On Mon, May 12, 2025 at 1:48 PM Joaquin M López Muñoz via Boost < boost@lists.boost.org> wrote:
El 12/05/2025 a las 12:06, Ivan Matek escribió: You're right. We'd have to ask the author, but I guess the "| 1" in "hash_mult = uniform_dist(rnd) | 1" is there to avoid the (very unlikely) case hash_mult = 0. In any case, this small adjustment doesn't change the big picture
I think reason people pick odd number is because if your multiplier is power of 2 last bits are guaranteed to be 0. Not sure that matters a lot here since we only use few top bits. https://probablydance.com/2018/06/16/fibonacci-hashing-the-optimization-that... * the number 11400714819323198486 is closer but we don’t want multiples of two because that would throw away one bit)*
statistically --the output distribution is largely dominated by C/B, where C is the multiplier and B is 2^(64-m), so the least significant bit of C is mostly swallowed along the way.

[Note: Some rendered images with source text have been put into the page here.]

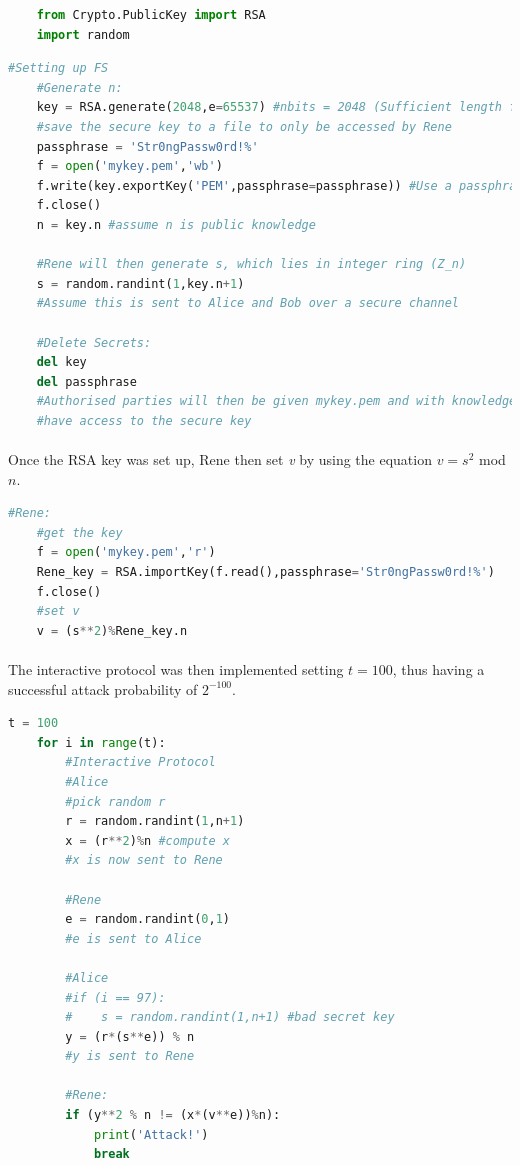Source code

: \documentclass[12pt, twoside]{report}
\begin{document}
	\begin{lstlisting}[language=Python]
	%reset
	from Crypto.PublicKey import RSA
	import random
	\end{lstlisting}
	\begin{lstlisting}[language=Python]
	#Setting up FS
	#Generate n:
	key = RSA.generate(2048,e=65537) #nbits = 2048 (Sufficient length for 2017), e -> FIPS Standard
	#save the secure key to a file to only be accessed by Rene
	passphrase = 'Str0ngPassw0rd!%'
	f = open('mykey.pem','wb')
	f.write(key.exportKey('PEM',passphrase=passphrase)) #Use a passphrase since 
	f.close()
	n = key.n #assume n is public knowledge
	
	#Rene will then generate s, which lies in integer ring (Z_n)
	s = random.randint(1,key.n+1)
	#Assume this is sent to Alice and Bob over a secure channel
	
	#Delete Secrets:
	del key
	del passphrase 
	#Authorised parties will then be given mykey.pem and with knowledge of the passphrase will
	#have access to the secure key
	\end{lstlisting}
	
	\paragraph{ } Once the RSA key was set up, Rene then set \textit{v} by using the equation $v=s^2$ mod $n$.
	
	\begin{lstlisting}[language=Python]
	#Rene:
	#get the key
	f = open('mykey.pem','r')
	Rene_key = RSA.importKey(f.read(),passphrase='Str0ngPassw0rd!%')
	f.close()
	#set v
	v = (s**2)%Rene_key.n
	\end{lstlisting}
	
	\paragraph{ }The interactive protocol was then implemented setting $t=100$, thus having a successful attack probability of $2^{-100}$.
	
	\begin{lstlisting}[language=Python]
	t = 100
	for i in range(t):
		#Interactive Protocol
		#Alice
		#pick random r
		r = random.randint(1,n+1)
		x = (r**2)%n #compute x
		#x is now sent to Rene
		
		#Rene
		e = random.randint(0,1)
		#e is sent to Alice
		
		#Alice
		#if (i == 97):
		#    s = random.randint(1,n+1) #bad secret key
		y = (r*(s**e)) % n
		#y is sent to Rene
		
		#Rene:
		if (y**2 % n != (x*(v**e))%n):
			print('Attack!')
			break
	\end{lstlisting}
	
\end{document}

This case of 231 type_ids scattered in a range of 3000 positions is lower-bounded by (has better chances than) the baseline case with 3000 adjacent positions, which has a probability 0.14 of finding a perfect hash multiplier for 4096 buckets. Note that a "hard" case would involve having your type_ids distributed across the entire 64-bit space of possible numerical values, and in the example you wrote the values are confined to a range that is around 10^14 times smaller than 2^64
Thank you for explanation. For me it is interesting even if they are not consecutive, but bounded within "small"( compared to 64bit range) interval perfect hashing still works great. That was surprising to me, but I guess even noneven distribution among small range of values can be nicely hashed. To think a bit more broadly, not just in terms of openmethods... this is quite interesting to me, e.g. does that mean that randomly picked short(16bit) numbers can be hashed much better(assuming "proper" 64 bit hash, even though that is not what many STL implementations do, i.e. they use identity <https://godbolt.org/z/bYYT3M5j1>) than same number of randomly picked int(32 bit) numbers... What about randomly picked int vs randomly picked positive int(not unsigned int, but int whose value is positive)...